Some of us may be discovering that we have had a distorted view of the Ten Commandments. So, running alongside Exodus 20:1-17 this summer, we’re going to look at Psalm 19. In this psalm, designed to be sung by a choir, David declares the beauty found in the law of the Lord. We want these verses to restore the beauty of His Word in our minds and hearts that following the law of the Lord may become a joy, not a burden. Let’s take a look by first reading (or listening to) this psalm in the English Standard Version:
The Law of the Lord Is Perfect To the choirmaster. A Psalm of David. The heavens declare the glory of God, and the sky above proclaims his handiwork. Day to day pours out speech, and night to night reveals knowledge. There is no speech, nor are there words, whose voice is not heard. Their voice goes out through all the earth, and their words to the end of the world. In them he has set a tent for the sun, which comes out like a bridegroom leaving his chamber, and, like a strong man, runs its course with joy. Its rising is from the end of the heavens, and its circuit to the end of them, and there is nothing hidden from its heat. The law of the Lord is perfect, reviving the soul; the testimony of the Lord is sure, making wise the simple; the precepts of the Lord are right, rejoicing the heart; the commandment of the Lord is pure, enlightening the eyes; the fear of the Lord is clean, enduring forever; the rules of the Lord are true, and righteous altogether. More to be desired are they than gold, even much fine gold; sweeter also than honey and drippings of the honeycomb. Moreover, by them is your servant warned; in keeping them there is great reward. Who can discern his errors? Declare me innocent from hidden faults. Keep back your servant also from presumptuous sins; let them not have dominion over me! Then I shall be blameless, and innocent of great transgression. Let the words of my mouth and the meditation of my heart be acceptable in your sight, O Lord, my rock and my redeemer.

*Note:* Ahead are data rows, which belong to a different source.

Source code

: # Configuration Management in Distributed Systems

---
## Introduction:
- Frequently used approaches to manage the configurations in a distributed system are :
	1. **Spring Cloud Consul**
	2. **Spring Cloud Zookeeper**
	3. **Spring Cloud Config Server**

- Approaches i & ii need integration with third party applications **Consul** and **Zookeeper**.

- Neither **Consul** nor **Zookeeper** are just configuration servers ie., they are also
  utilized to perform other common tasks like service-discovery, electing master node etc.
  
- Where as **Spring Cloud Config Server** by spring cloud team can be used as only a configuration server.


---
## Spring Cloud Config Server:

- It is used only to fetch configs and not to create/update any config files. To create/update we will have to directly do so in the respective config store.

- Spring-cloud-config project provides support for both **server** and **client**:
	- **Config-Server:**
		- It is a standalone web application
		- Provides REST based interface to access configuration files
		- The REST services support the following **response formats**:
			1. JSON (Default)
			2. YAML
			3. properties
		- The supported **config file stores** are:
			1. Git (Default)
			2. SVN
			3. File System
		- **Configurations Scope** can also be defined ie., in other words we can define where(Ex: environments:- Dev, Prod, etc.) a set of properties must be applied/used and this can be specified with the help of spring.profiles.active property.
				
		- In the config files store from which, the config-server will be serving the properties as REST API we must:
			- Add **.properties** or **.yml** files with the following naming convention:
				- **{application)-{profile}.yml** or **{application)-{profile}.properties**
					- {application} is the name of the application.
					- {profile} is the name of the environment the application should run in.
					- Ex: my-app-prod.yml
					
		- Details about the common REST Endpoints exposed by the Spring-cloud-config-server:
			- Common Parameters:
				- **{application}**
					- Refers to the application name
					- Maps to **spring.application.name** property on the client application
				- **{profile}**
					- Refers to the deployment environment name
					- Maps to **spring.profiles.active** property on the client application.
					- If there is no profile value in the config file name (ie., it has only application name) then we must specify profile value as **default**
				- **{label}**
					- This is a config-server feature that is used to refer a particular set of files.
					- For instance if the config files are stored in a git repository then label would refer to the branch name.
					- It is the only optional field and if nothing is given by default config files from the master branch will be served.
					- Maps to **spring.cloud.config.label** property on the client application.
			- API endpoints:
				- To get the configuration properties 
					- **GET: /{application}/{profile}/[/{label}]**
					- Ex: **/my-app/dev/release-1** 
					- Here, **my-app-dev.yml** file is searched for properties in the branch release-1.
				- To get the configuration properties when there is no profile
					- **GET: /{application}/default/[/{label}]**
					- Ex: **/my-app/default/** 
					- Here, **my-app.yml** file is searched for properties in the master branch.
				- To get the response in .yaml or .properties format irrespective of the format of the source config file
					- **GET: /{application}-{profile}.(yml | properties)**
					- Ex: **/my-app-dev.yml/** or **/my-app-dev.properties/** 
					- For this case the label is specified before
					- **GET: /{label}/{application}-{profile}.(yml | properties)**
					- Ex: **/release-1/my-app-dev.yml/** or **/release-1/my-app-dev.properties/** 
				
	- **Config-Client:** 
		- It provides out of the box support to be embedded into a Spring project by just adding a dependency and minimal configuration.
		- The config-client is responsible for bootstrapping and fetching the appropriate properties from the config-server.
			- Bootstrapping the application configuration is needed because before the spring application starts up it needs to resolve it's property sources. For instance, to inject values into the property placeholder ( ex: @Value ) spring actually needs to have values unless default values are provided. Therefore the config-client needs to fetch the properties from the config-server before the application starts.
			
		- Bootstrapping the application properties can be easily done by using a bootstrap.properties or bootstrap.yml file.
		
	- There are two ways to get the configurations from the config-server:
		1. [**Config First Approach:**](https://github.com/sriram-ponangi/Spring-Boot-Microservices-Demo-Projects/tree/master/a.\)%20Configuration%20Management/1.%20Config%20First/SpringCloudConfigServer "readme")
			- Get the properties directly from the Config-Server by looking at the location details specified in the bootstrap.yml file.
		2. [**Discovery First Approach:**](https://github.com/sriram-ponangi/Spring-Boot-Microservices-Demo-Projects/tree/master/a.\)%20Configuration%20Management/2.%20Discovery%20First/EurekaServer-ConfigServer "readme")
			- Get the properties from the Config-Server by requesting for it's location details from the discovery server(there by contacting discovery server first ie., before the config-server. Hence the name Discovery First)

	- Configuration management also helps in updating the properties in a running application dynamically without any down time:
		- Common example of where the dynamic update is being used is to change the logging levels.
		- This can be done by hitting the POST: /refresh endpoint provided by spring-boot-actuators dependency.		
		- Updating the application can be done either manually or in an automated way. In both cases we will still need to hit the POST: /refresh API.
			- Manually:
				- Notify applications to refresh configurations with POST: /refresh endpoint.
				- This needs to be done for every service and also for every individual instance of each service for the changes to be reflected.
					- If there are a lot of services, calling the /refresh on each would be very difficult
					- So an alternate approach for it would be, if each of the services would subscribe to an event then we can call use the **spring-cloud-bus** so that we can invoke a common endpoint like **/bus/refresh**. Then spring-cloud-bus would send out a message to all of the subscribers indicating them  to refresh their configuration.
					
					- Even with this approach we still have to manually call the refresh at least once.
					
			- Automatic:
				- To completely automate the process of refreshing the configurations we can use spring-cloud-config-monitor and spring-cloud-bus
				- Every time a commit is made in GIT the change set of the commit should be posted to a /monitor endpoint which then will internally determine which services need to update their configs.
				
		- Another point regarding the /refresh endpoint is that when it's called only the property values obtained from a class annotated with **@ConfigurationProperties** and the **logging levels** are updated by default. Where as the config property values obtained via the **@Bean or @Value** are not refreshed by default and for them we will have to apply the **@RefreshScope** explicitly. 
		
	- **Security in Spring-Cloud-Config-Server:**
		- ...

In my younger years, I would often hurry through my time in God’s Word each morning to say I’d had my quiet time. I was a rule-following, box-checking girl who practiced on-the-go snacking from God’s Word rather than sitting down before a feast and slowly savoring every bite. But over time, I’ve come to love chewing on a section of Scripture — sometimes daily for many weeks — to discover the beauty of God’s law and the promises tucked inside it. I have learned that God’s Word is not an ancient tome of a people long ago but a guide for my life today. I hope the questions in this Process section begin to introduce you to the beauty of savoring God’s Word a little bit at a time.
What words are used in verses 7-9 in place of “law”? Hint: They all end with “of the LORD.” One of them might not seem to be a logical synonym for the word “law,” but don’t gloss over it! Remember this is poetry on which we’re feasting, so evaluate how the words are connected.
Which words are used to describe God’s law? Hint: You’ll find seven of them.
What does the law of the LORD do? Hint: In most translations, these are the –ing statements.
Without restating all three verses, try summarizing this verse in a simple sentence.
Let’s do something rather old-fashioned today as we practice delighting in the beauty of God’s law. This practice is so simple that you can include any children in your life, even the young ones. We’re going to do some copywork and/or rough sketches that will help us memorize and better understand this psalm.
Taking just verses 7-9 this week, copy the sentences in your preferred translation onto a single sheet of paper, into a journal, or other surface such as a chalkboard or whiteboard. We’re modeling this practice prompt with the English Standard Version. You can choose to go simple or take the opportunity to try your hand at calligraphy or another lettering technique. Examples abound online.
Alongside the words or, in the case of the littles ones, instead of the words you could draw simple images or color in words or phrases with colored pencils, crayons, markers, or watercolors. Yes, this seems simple, maybe a little messy, and certainly not perfect, but as we copy out God’s Word, we are sitting just a little bit longer in the beauty of these life-giving words. And as we slow down in this way, prayers will often arise:
Lord, help me understand what I’m copying (or drawing).
Lord, may I not abuse the gift of Your law.
Help me to live a life that reflects the prefect, sure, right, pure, clean, and true nature of Your Word.
May you enjoy processing and practicing delighting in God’s Word today!